São Pedro () is a Portuguese civil parish, located in the municipality of Vila do Porto, in the Portuguese autonomous region of Azores. The population in 2011 was 841, in an area of 18.17 km². It consists of the localities Atafona, Alto do Nascente, Bananeiras, Canavais, Chão do João Tomé, Covões, Faneca, Feteiras de Baixo, Feteiras de Cima, Jogo, Outeiro, Paul de Baixo, Paul de Cima, Ribeira do Engenho, Roças, São Pedro, Trevina and Pilar.

History
The first recorded birth in this region, Margarida Afonso, occurred in the locality of Paul.

São Pedro was chronologically the fourth ecclesiastical parish to be created (in 1603), following the pastoral visit of the D. Jerónimo Teixeira Cabral, the Bishop of Angra.
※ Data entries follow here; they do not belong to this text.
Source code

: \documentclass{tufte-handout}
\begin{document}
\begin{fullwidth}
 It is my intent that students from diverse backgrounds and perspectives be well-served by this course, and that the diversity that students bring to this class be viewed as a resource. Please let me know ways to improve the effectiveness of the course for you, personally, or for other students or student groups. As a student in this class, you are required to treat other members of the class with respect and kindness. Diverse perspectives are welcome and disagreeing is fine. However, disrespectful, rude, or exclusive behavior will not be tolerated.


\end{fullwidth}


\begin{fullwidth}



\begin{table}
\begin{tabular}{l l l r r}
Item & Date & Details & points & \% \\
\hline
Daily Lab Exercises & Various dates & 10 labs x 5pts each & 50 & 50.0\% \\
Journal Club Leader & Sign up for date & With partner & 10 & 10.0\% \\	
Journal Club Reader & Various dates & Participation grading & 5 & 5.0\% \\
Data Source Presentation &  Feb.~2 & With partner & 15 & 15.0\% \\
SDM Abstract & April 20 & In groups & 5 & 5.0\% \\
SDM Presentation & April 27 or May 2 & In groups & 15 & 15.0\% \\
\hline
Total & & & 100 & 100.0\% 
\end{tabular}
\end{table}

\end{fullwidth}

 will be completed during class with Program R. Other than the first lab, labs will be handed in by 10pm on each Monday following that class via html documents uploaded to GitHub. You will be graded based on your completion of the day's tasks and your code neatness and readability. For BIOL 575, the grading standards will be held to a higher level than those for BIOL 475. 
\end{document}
Its creation was confirmed by Philip II on 5 March 1611. The first seat of the parish was the Church of São Pedro, in the area of Pedras de São Pedro, which Gaspar Frutuoso referred to as one of four hermitages that existed, near the village, situated ahead of the Church of Santo Antão.

Philip III, by regal decree, on 4 April 1623, accepted the petition of the vicar and inhabitants in São Pedro, authorized a donation for the public works on the hermitage in Pedras de São Pedro, which were declared necessary, after the visit of then-Bishop Pedro da Costa.

This hermitage had served as the parish seat until 1698, the year that by virtue of its population increase, a new church was opened in the locality of Rosa Alta to serve the local population.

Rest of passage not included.